Data for processing Start Marker

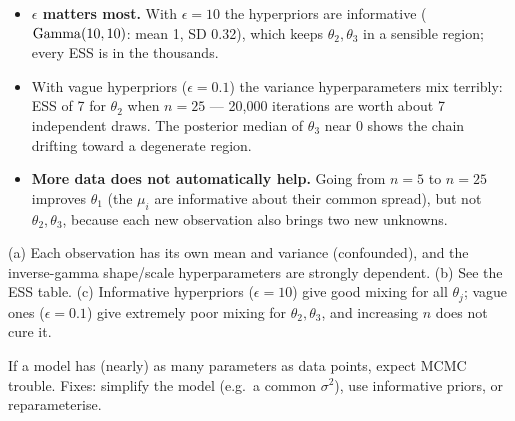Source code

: \documentclass[11pt]{article}
\begin{document}
\begin{itemize}
\item \textbf{$\epsilon$ matters most.} With $\epsilon=10$ the hyperpriors are informative ($\dist{Gamma}(10,10)$: mean 1, SD 0.32), which keeps $\theta_2,\theta_3$ in a sensible region; every ESS is in the thousands.
\item With vague hyperpriors ($\epsilon=0.1$) the variance hyperparameters mix terribly: ESS of 7 for $\theta_2$ when $n=25$ --- 20{,}000 iterations are worth about 7 independent draws. The posterior median of $\theta_3$ near 0 shows the chain drifting toward a degenerate region.
\item \textbf{More data does not automatically help.} Going from $n=5$ to $n=25$ improves $\theta_1$ (the $\mu_i$ are informative about their common spread), but not $\theta_2,\theta_3$, because each new observation also brings two new unknowns.
\end{itemize}

\begin{answer}
(a) Each observation has its own mean and variance (confounded), and the inverse-gamma shape/scale hyperparameters are strongly dependent. (b) See the ESS table. (c) Informative hyperpriors ($\epsilon=10$) give good mixing for all $\theta_j$; vague ones ($\epsilon=0.1$) give extremely poor mixing for $\theta_2,\theta_3$, and increasing $n$ does not cure it.
\end{answer}

\begin{takeaway}
If a model has (nearly) as many parameters as data points, expect MCMC trouble. Fixes: simplify the model (e.g.\ a common $\sigma^2$), use informative priors, or reparameterise.
\end{takeaway}
\end{document}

Data for processing End Marker

| Task instructions |
The material must be restated verbatim. Its pictures must be omitted.

| Task answer |
Source code

: \documentclass[11pt]{article}
\begin{document}
\begin{itemize}
\item \textbf{$\epsilon$ matters most.} With $\epsilon=10$ the hyperpriors are informative ($\dist{Gamma}(10,10)$: mean 1, SD 0.32), which keeps $\theta_2,\theta_3$ in a sensible region; every ESS is in the thousands.
\item With vague hyperpriors ($\epsilon=0.1$) the variance hyperparameters mix terribly: ESS of 7 for $\theta_2$ when $n=25$ --- 20{,}000 iterations are worth about 7 independent draws. The posterior median of $\theta_3$ near 0 shows the chain drifting toward a degenerate region.
\item \textbf{More data does not automatically help.} Going from $n=5$ to $n=25$ improves $\theta_1$ (the $\mu_i$ are informative about their common spread), but not $\theta_2,\theta_3$, because each new observation also brings two new unknowns.
\end{itemize}

\begin{answer}
(a) Each observation has its own mean and variance (confounded), and the inverse-gamma shape/scale hyperparameters are strongly dependent. (b) See the ESS table. (c) Informative hyperpriors ($\epsilon=10$) give good mixing for all $\theta_j$; vague ones ($\epsilon=0.1$) give extremely poor mixing for $\theta_2,\theta_3$, and increasing $n$ does not cure it.
\end{answer}

\begin{takeaway}
If a model has (nearly) as many parameters as data points, expect MCMC trouble. Fixes: simplify the model (e.g.\ a common $\sigma^2$), use informative priors, or reparameterise.
\end{takeaway}
\end{document}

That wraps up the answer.